Komentarze (9)

Greyman

@Racjonalia.pl

Tyler ma szesnaście lat i pierwszy raz w życiu musi wstać, gdy nauczyciel wchodzi do klasy. Wszyscy wokół niego robią to automatycznie – krzesła skrzypią, stopy tupią, trzydzieści ciał podnosi się jak jedna fala.

Co to za szkoła? Od mojej edukacji szkolnej minęło już circa 20 lat, ale nie przypominam sobie, żebyśmy wstawali, kiedy nauczyciel wchodził do klasy, bo wchodziliśmy razem z nim.


Czytam i dochodzę do wniosku, że chyba chodziłem do amerykańskiej szkoły w środku Bydgoszczy. Tylko zwrot grzecznościowy per "pan/pani profesor" się zgadza z artykułem, ale to raczej specyfika języka, a nie szkoły.

Racjonalia.pl

@Greyman Nie jestem autorem artykułu ale pamiętam , że w mojej szkole nie tak wcale rzadko klasy były całkowicie otwarte (nauczyciele patrolowali korytarze), po dzwonku wszyscy wchodzili do sal - jedni oczywiście od razu, inni po czasie i dopiero po chwili nauczyciel. Następnie zależnie od jego autorytetu, ale jednak prawie zawsze wstawało się, witając z nauczycielem.

michal-g-1

@Greyman u mnie była 1 nauczycielka przy której wszyscy wstawali i mówili DZIEEEEEŃ-DOOOO-BRRRRY a tak to luzik jak mówisz

Greyman

@Racjonalia.pl moja wypowiedź rzeczywiście miała ton prześmiewczy i sugerowała, że sytuacje opisane w artykule są jakimś ewenementem. Ale w gruncie rzeczy bardziej chciałem zwrócić uwagę, że to co opisano to nie jest "polska szkoła", tylko jakaś jedna szkoła w Polsce. Nie ma ustawy ani rozporządzenia nakazującego wszystkim uczniom w kraju wstawać, gdy nauczyciel wchodzi do sali. Nie ma też jednego uniwersalnego kanonu zachowań w szkole. Ja sam miałem nieco inne zwyczaje w 3 szkołach w tym samym mieście, o jeszcze innych słyszałem od kolegów w innych miastach, a znowuż inne widzę teraz, kiedy moja córka zaczęła naukę w podstawówce. Osobiście nie doświadczyłem takiej musztry, chociaż z pewnością gdzieś w polsce się zdarza. Ale czy to szok kulturowy od razu?

macgajster

Amerykańska szkoła lepiej przygotowuje do myślenia krytycznego i samodzielności. Polska – do systematycznej pracy i respektowania -w-i-e-d-z-y-.
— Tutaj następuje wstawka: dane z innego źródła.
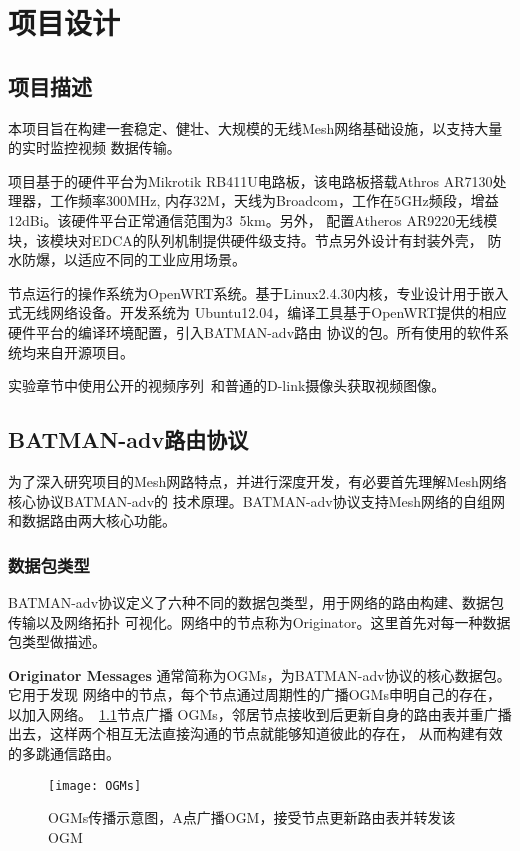 \chapter{项目设计}
\label{cha:project_design}

\section{项目描述}
本项目旨在构建一套稳定、健壮、大规模的无线Mesh网络基础设施，以支持大量的实时监控视频
数据传输。

项目基于的硬件平台为Mikrotik RB411U电路板，该电路板搭载Athros AR7130处理器，工作频率300MHz,
内存32M，天线为Broadcom，工作在5GHz频段，增益12dBi。该硬件平台正常通信范围为3~5km。另外，
配置Atheros AR9220无线模块，该模块对EDCA的队列机制提供硬件级支持。节点另外设计有封装外壳，
防水防爆，以适应不同的工业应用场景。

节点运行的操作系统为OpenWRT系统。基于Linux2.4.30内核，专业设计用于嵌入式无线网络设备。开发系统为
Ubuntu12.04，编译工具基于OpenWRT提供的相应硬件平台的编译环境配置，引入BATMAN-adv路由
协议的包。所有使用的软件系统均来自开源项目。

实验章节中使用公开的视频序列~\cite{videos}和普通的D-link摄像头获取视频图像。

\section{BATMAN-adv路由协议}
为了深入研究项目的Mesh网路特点，并进行深度开发，有必要首先理解Mesh网络核心协议BATMAN-adv的
技术原理。BATMAN-adv协议支持Mesh网络的自组网和数据路由两大核心功能。

\subsection{数据包类型}
BATMAN-adv协议定义了六种不同的数据包类型，用于网络的路由构建、数据包传输以及网络拓扑
可视化。网络中的节点称为Originator。这里首先对每一种数据包类型做描述。

\textbf{Originator Messages} 通常简称为OGMs，为BATMAN-adv协议的核心数据包。它用于发现
网络中的节点，每个节点通过周期性的广播OGMs申明自己的存在，以加入网络。~\ref{fig:ogms}节点广播
OGMs，邻居节点接收到后更新自身的路由表并重广播出去，这样两个相互无法直接沟通的节点就能够知道彼此的存在，
从而构建有效的多跳通信路由。
\begin{figure}[H] %
  \centering
  \texttt{[image: OGMs]}
  \caption{OGMs传播示意图，A点广播OGM，接受节点更新路由表并转发该OGM}
  \label{fig:ogms}
\end{figure}

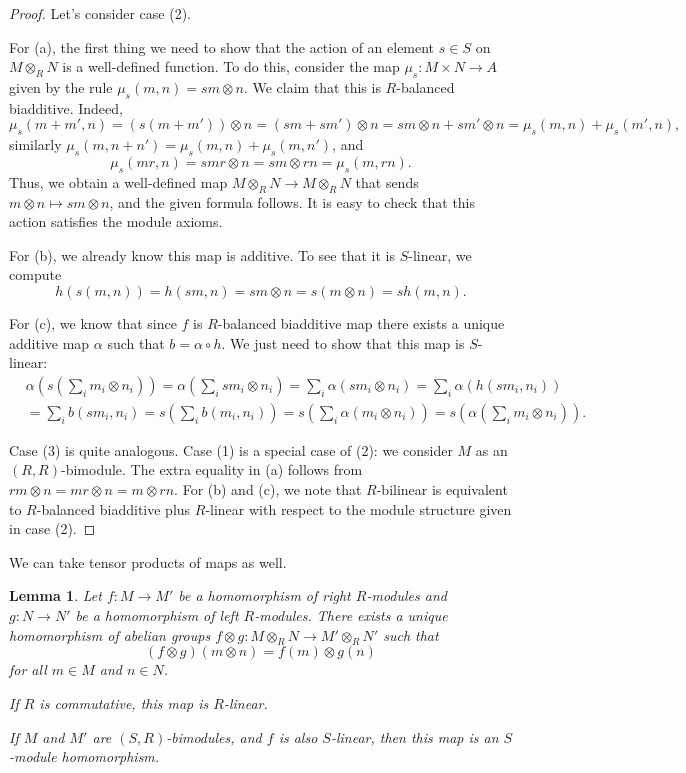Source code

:\documentclass{amsart}[12pt]
\numberwithin{equation}{section}
\theoremstyle{plain} %
\newtheorem{lem}[equation]{Lemma}
\theoremstyle{definition}
\theoremstyle{remark}
\begin{document}
\begin{proof} 
Let's consider case (2).

For (a), the first thing we need to show that the action of an element $s\in S$ on $M\otimes_R N$ is a well-defined function. To do this, consider the map $\mu_s: M\times N \to A$ given by the rule $\mu_s(m,n) = sm\otimes n$. We claim that this is $R$-balanced biadditive. Indeed,
\[ \mu_s(m+m',n) = (s(m+m')) \otimes n = (sm+sm') \otimes n = sm \otimes n + sm' \otimes n = \mu_s(m,n) + \mu_s(m',n),\]
similarly $\mu_s(m,n+n')=\mu_s(m,n)+\mu_s(m,n')$, and
\[ \mu_s(mr,n) = smr\otimes n = sm \otimes rn = \mu_s(m,rn).\]
Thus, we obtain a well-defined map $M\otimes_R N\to M\otimes_R N$ that sends $m\otimes n\mapsto sm \otimes n$, and the given formula follows. It is easy to check that this action satisfies the module axioms.

For (b), we already know this map is additive. To see that it is $S$-linear, we compute
\[ h(s(m,n))=h(sm,n) = sm\otimes n = s(m\otimes n) =s h(m,n).\]

For (c), we know that since $f$ is $R$-balanced biadditive map there exists a unique additive map $\alpha$ such that $b=\alpha\circ h$. We just need to show that this map is $S$-linear:
\[\begin{aligned}
 &\alpha(s(\sum_i m_i\otimes n_i )) = \alpha(\sum_i sm_i \otimes n_i) = \sum_i \alpha( sm_i \otimes n_i) = \sum_i \alpha(h(sm_i , n_i))\\ &= \sum_i b(sm_i,n_i) = s(\sum_i b(m_i,n_i))=s(\sum_i \alpha(m_i\otimes n_i)) = s(\alpha(\sum_i m_i \otimes n_i)).
 \end{aligned}\]
 
 Case (3) is quite analogous. Case (1) is a special case of (2): we consider $M$ as an $(R,R)$-bimodule. The extra equality in (a) follows from  $rm \otimes n = mr \otimes n = m \otimes rn$. For (b) and (c), we note that $R$-bilinear is equivalent to $R$-balanced biadditive plus $R$-linear with respect to the module structure given in case (2).
\end{proof}

We can take tensor products of maps as well.


\begin{lem}
	Let $f: M \to M'$ be a homomorphism of right $R$-modules and  $g: N \to N'$ be a homomorphism of left $R$-modules. There exists a unique homomorphism of abelian groups $f \otimes g : M \otimes_R N \to M' \otimes_R N'$ such that
	$$(f \otimes g)(m \otimes n) = f(m) \otimes g(n)$$
	for all $m \in M$ and $n \in N$.
	
	If $R$ is commutative, this map is $R$-linear.
	
	If $M$ and $M'$ are $(S,R)$-bimodules, and $f$ is also $S$-linear, then this map is an $S$-module homomorphism.
\end{lem}
\end{document}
Władzy. Respektowania władzy.

Greyman

@macgajster oczywiście, że bismarckowska szkoła uczy respektowania władzy. Jej główne zadanie to wychowanie posłusznych obywateli, zdobywanie wiedzy to tylko efekt uboczny. Ale czy to źle? Jak komuś bardzo przeszkadza, to są szkoły prywatne a nawet edukacja indywidualna.

TRPEnjoyer

@Greyman Jak ktoś chce mieć państwo ciut bardziej równych szans, to bismarkowski relikt czasów minionych dla plebsu vs prywatne szkoły i korepetycje dla zamożniejszych to chyba nie jest dobry pomysł długofalowo.

Greyman

@TRPEnjoyer oczywiście, pełna zgoda. Ja preferowałbym model fiński. Ale ja lewak jestem. Póki co Polska jeszcze jest na etapie zachłysnięcia wolnością i próba ograniczenia albo zakazania prywatnej (w domyśle płatnej) edukacji wywołałaby co najmniej ogólnonarodowe protesty.


Jednocześnie my Polacy jesteśmy tradycjonalistami. Tak się uczyliśmy my, nasi rodzicie, dziadkowie i pradziadkowie, więc nasze dzieci mają mieć to samo. Ciężka choroba, ale do wyleczenia w około jedno czy dwa pokolenia. Tylko czy znajdzie się odważna opcja polityczna, która zacznie zmiany w oświacie? Na razie raczej dryfujemy bardziej w prawą (konserwatywną) stronę, więc nie robię sobie wielkich nadziei. Stąd mój poprzedni komentarz, że obecny system też może działać znośnie.